CHINA / SOCIETY
State Council working team visits epidemic-hit communities in E.China’s Anhui to tackle COVID-19 resurgence
Published: May 17, 2021 03:28 PM
A medical worker collects a swab sample from a resident for nucleic acid testing at a community in Shangpai Township of Feixi County, east China' Anhui Province, May 16, 2021. East China's Anhui Province on Saturday reported no new confirmed, suspected or asymptomatic COVID-19 cases, the provincial health commission said Sunday. (Xinhua/Liu Junxi)

A medical worker collects a swab sample from a resident for nucleic acid testing at a community in Shangpai Township of Feixi County, east China' Anhui Province, May 16, 2021. East China's Anhui Province on Saturday reported no new confirmed, suspected or asymptomatic COVID-19 cases, the provincial health commission said Sunday. (Xinhua/Liu Junxi)


 
A working team from China's joint prevention and control mechanism of the State Council arrived in East China's Anhui to tackle the local COVID-19 resurgence.

Anhui currently has seven confirmed cases and seven asymptomatic cases, Anhui provincial health authorities reported on Monday. 

Led by Sun Yang, deputy head of the newly established National Bureau of Disease Control and Prevention, the working team has visited local hospitals, the disease prevention and control center and epidemic-hit communities. 

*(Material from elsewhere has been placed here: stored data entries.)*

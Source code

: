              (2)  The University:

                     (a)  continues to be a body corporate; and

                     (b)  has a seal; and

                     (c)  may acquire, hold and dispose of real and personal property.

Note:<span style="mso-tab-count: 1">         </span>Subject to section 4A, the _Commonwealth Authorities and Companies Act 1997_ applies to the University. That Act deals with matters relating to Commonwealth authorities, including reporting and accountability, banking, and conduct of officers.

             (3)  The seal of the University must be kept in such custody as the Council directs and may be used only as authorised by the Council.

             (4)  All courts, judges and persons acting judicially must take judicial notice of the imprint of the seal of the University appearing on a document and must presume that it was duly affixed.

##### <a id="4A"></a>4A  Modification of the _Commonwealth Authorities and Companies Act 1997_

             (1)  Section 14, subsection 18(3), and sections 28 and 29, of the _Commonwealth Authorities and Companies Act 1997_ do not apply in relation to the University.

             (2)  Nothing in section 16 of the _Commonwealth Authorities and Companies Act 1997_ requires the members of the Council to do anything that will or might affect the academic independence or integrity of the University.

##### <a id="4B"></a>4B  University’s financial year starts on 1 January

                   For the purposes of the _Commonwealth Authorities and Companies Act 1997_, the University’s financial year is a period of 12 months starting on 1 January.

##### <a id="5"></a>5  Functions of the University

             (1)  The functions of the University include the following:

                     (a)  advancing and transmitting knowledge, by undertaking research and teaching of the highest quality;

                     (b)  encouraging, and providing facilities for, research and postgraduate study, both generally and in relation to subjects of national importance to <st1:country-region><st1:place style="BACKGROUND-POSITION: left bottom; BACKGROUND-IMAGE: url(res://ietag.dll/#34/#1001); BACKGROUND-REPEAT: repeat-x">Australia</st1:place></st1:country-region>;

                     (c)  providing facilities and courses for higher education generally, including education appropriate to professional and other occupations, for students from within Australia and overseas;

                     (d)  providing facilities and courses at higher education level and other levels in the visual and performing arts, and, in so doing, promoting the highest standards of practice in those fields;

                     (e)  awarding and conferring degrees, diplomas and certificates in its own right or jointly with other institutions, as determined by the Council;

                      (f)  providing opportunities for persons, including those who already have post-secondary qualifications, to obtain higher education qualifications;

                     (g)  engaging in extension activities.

It was the first time the newly established bureau, a vice ministerial-level body under the National Health Commission, made an expedition since it started operations last Thursday.

Sun said the working team shoulders the political responsibility of taming the epidemic in a quick and strict manner and creating a sound social environment for the 100th anniversary of the founding of the Communist Party of China (CPC). 

Previously, an expert team dispatched by the National Health Commission had also been to Anhui to deal with the epidemic. Zhang Ying, who has been hailed as a "female Sherlock Holmes" from Tianjin for her skills in tracing the places that COVID-19 patients have been to, was among the expert team.

The possibility of the outbreak spreading on a large scale has been basically ruled out, officials from Anhui told a press briefing on Sunday afternoon.

The genetic sequencing of patient specimens in Anhui found no mutations that caused high pathogenicity and high infectiousness. It does not belong to the highly infectious variant strains currently prevalent in India or South Africa, officials said.